One Star

[resolved] tfilelist, check header row and match up columns

Hello,
I have a directory (unix) which has a number of files. I can extract all, for example, "filetype1.csv" using regex.
However some of these files of the same type have different headers and different numbers of columns which don't always match up or come in the same order.
I'm currently just going from tfilelist to a delimited file input. I would like to either
a) split it coming out of the directory based on what the header is (i.e if header matches regex1 then put into inputfile1, if header matches regex2 put into inputfile2), so the columns all match up in the merged file. Or...
b) just extract certain columns from the files before putting them altogether in the delimited input file, so I again the combination of all the inputs match up in terms of column headings.
Is there anyway to do this without writing custom java code to do it all?
Thanks
P
1 ACCEPTED SOLUTION

Accepted Solutions

Re: [resolved] tfilelist, check header row and match up columns

for (a) there is a non-custom solution:
1) read the header from each file (in the schema for your input, have a single column to hold the whole line)
2) use a tMap to run your regex in the tMap output filter-- you will have one output table per target file. (this part would be cleaner with a tJavaRow)
3) using an "if" link, read the input file with the correct input component.
if you need more details, please ask... I can work up an example
4 REPLIES

Re: [resolved] tfilelist, check header row and match up columns

for (a) there is a non-custom solution:
1) read the header from each file (in the schema for your input, have a single column to hold the whole line)
2) use a tMap to run your regex in the tMap output filter-- you will have one output table per target file. (this part would be cleaner with a tJavaRow)
3) using an "if" link, read the input file with the correct input component.
if you need more details, please ask... I can work up an example
One Star

Re: [resolved] tfilelist, check header row and match up columns

Hi,
thanks very much for your message, sounds like a sensible solution. I think I have an idea of how to do the below... but if you could give me an example that would be really great.
I've done a fair bit of java, so am quite happy to write some custom code (using tJavaRow instead of tmap if it makes more sense as you suggest)... it's just that i've never done java in Talend and am not quite sure how to start without some example code before.
Thank you very much
P

Re: [resolved] tfilelist, check header row and match up columns

Just a note before you implement: I forgot that the tFileInputMSDelimited may make this much simpler. It is designed to work with single multischema files, but it may work for this problem. If it does, it would be as simple as:
tFileList
|
tFileInputMSDelimited--file1-->(rest of job for file 1)
|--file2-->(rest of job for file 2)

Here's the original solution I envisioned.
tFileList
|
iterate
|
tFileInputDelimited-row->tJavaRow--if-->tFileInputDelimited --> (rest of job for file 1)
|--if-->tFileInputDelimited --> (rest of job for file 2)
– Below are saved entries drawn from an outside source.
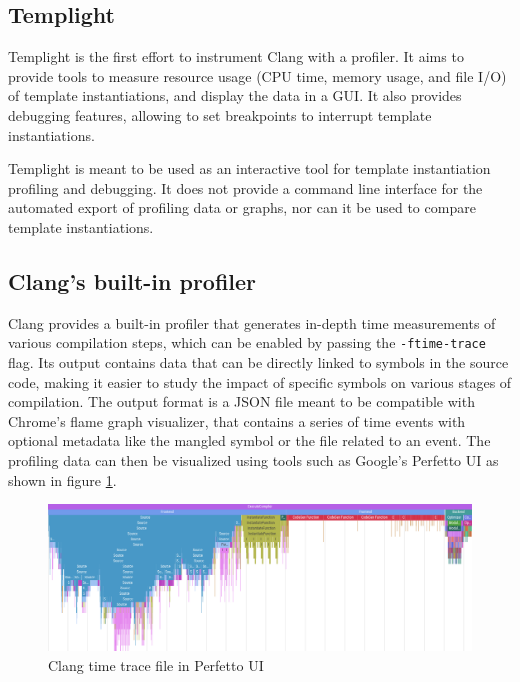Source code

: \documentclass[../main]{subfiles}
\begin{document}
\subsection{
  Templight
}

Templight \cite{templight} is the first effort to instrument Clang with a
profiler. It aims to provide tools to measure resource usage (CPU time,
memory usage, and file I/O) of template instantiations, and display the
data in a GUI. It also provides debugging features, allowing to set breakpoints
to interrupt template instantiations.

Templight is meant to be used as an interactive tool for template instantiation
profiling and debugging. It does not provide a command line interface for the
automated export of profiling data or graphs, nor can it be used to compare
template instantiations.

\subsection{
  Clang's built-in profiler
}

Clang provides a built-in profiler \cite{time-trace} that generates
in-depth time measurements of various compilation steps, which can be enabled by
passing the \lstinline{-ftime-trace} flag. Its output contains data that can be
directly linked to symbols in the source code, making it easier to study the
impact of specific symbols on various stages of compilation. The output format
is a JSON file meant to be compatible with Chrome's flame graph visualizer, that
contains a series of time events with optional metadata like the mangled \cpp
symbol or the file related to an event. The profiling data can then be
visualized using tools such as Google's Perfetto UI as shown in figure
\ref{fig:perfetto-time-trace-ui}.

\begin{figure}[h]
\includegraphics[scale=0.4, angle=90]{images/perfetto-ui.png}
\caption{Clang time trace file in Perfetto UI}
\label{fig:perfetto-time-trace-ui}
\clearpage
\end{figure}
\end{document}
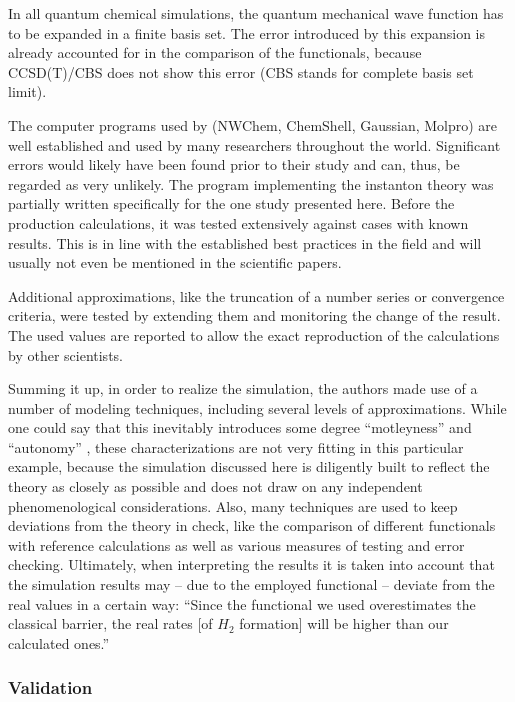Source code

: \documentclass[12pt, a4paper]{article}
\numberwithin{equation}{section}
\begin{document}
In all quantum chemical simulations, the quantum mechanical wave
function has to be expanded in a finite basis set. The error introduced by
this expansion is already accounted for in the comparison of the
functionals, because CCSD(T)/CBS does not show this error (CBS stands for
complete basis set limit). 

The computer programs used by \citet{goumans-kaestner:2010} (NWChem,
ChemShell, Gaussian, Molpro) are well established and used by many
researchers throughout the world. Significant errors would likely have been
found prior to their study and can, thus, be regarded as very unlikely. The
program implementing the instanton theory was partially written specifically
for the one study presented here. Before the production calculations, it was
tested extensively against cases with known results. This is in line
with the established best practices in the field and will usually not
even be mentioned in the scientific papers. 

Additional approximations, like the truncation of a number series or
convergence criteria, were tested by extending them and monitoring the
change of the result. The used values are reported to allow the exact
reproduction of the calculations by other scientists.

Summing it up, in order to realize the simulation, the authors made
use of a number of modeling techniques, including several levels of
approximations. While one could say that this inevitably introduces
some degree ``motleyness'' and ``autonomy'' \citep{winsberg:2001},
these characterizations are not very fitting in this particular
example, because the simulation discussed here is diligently built to
reflect the theory as closely as possible and does not draw on
any independent phenomenological considerations. Also, many techniques
are used to keep deviations from the theory in check, like the
comparison of different functionals with reference calculations as
well as various measures of testing and error checking. Ultimately,
when interpreting the results it is taken into account that the
simulation results may -- due to the employed functional -- deviate
from the real values in a certain way: ``Since the functional we used
overestimates the classical barrier, the real rates [of $H_2$
formation] will be higher than our calculated
ones.''\cite[p. 7352]{goumans-kaestner:2010}


\subsubsection{Validation}
\label{Validation}
\end{document}

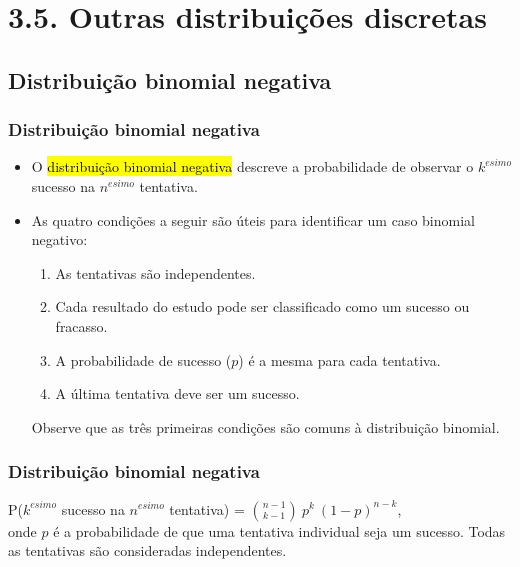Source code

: 
\section{3.5. Outras distribuições discretas}


\subsection{Distribuição binomial negativa}


\begin{frame}
\frametitle{Distribuição binomial negativa}

\begin{itemize}
\justifying
\item O \hl{distribuição binomial negativa} descreve a probabilidade de observar o $ k ^ {esimo} $ sucesso na $ n ^ {esimo} $ tentativa.
\justifying
\item As quatro condições a seguir são úteis para identificar um caso binomial negativo:
\begin{enumerate}
\justifying
\item As tentativas são independentes.
\justifying
\item Cada resultado do estudo pode ser classificado como um sucesso ou fracasso.
\justifying
\item A probabilidade de sucesso ($ p $) é a mesma para cada tentativa.
\justifying
\item A última tentativa deve ser um sucesso.
\end{enumerate}
\justifying
Observe que as três primeiras condições são comuns à distribuição binomial.

\end{itemize}
\end{frame}


\begin{frame}
\frametitle{Distribuição binomial negativa}

\vfill

\justifying
{}
{
P($k^{esimo}$ sucesso na $n^{esimo}$ tentativa) = ${n-1 \choose k-1}~p^k~(1-p)^{n-k}$, \\
\justifying
onde $ p $ é a probabilidade de que uma tentativa individual seja um sucesso. Todas as tentativas são consideradas independentes.
}

\end{frame}

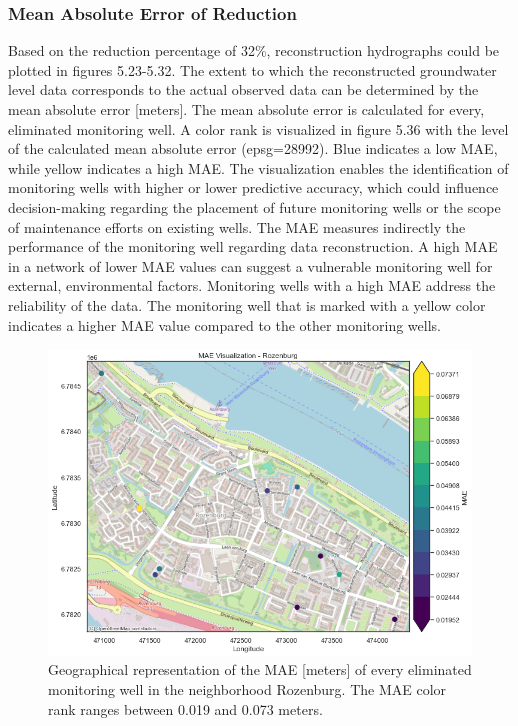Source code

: \subsubsection{Mean Absolute Error of Reduction}
Based on the reduction percentage of 32\%, reconstruction hydrographs could be plotted in figures 5.23-5.32. The extent to which the reconstructed groundwater level data corresponds to the actual observed data can be determined by the mean absolute error [meters]. The mean absolute error is calculated for every, eliminated monitoring well. A color rank is visualized in figure 5.36 with the level of the calculated mean absolute error (epsg=28992). Blue indicates a low MAE, while yellow indicates a high MAE. The visualization enables the identification of monitoring wells with higher or lower predictive accuracy, which could influence decision-making regarding the placement of future monitoring wells or the scope of maintenance efforts on existing wells. The MAE measures indirectly the performance of the monitoring well regarding data reconstruction. A high MAE in a network of lower MAE values can suggest a vulnerable monitoring well for external, environmental factors. Monitoring wells with a high MAE address the reliability of the data. The monitoring well that is marked with a yellow color indicates a higher MAE value compared to the other monitoring wells. 

\begin{figure}[htbp]
    \centering
    \includegraphics[width=1\linewidth]{mae32roz.png}
    \caption{Geographical representation of the MAE [meters] of every eliminated monitoring well in the neighborhood Rozenburg. The MAE color rank ranges between 0.019 and 0.073 meters.}
\end{figure}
in the first tFileInputDelimited, set it up to read one row into a single column. (by setting the limit to 1 and the field separator to "")
in the tJavaRow, set a context variable to the name of the file you want to run based on your regex logic.
i.e.
if( input_row.header_line.matches("some crazy regex" )  ) {
context.file_to_run = "file_1";
}

in the if links, check this variable to execute the correct file processing flow. i.e. :
context.file_to_run.equals("file_1")
One Star

Re: [resolved] tfilelist, check header row and match up columns

Hi John,
Thanks for your help,
P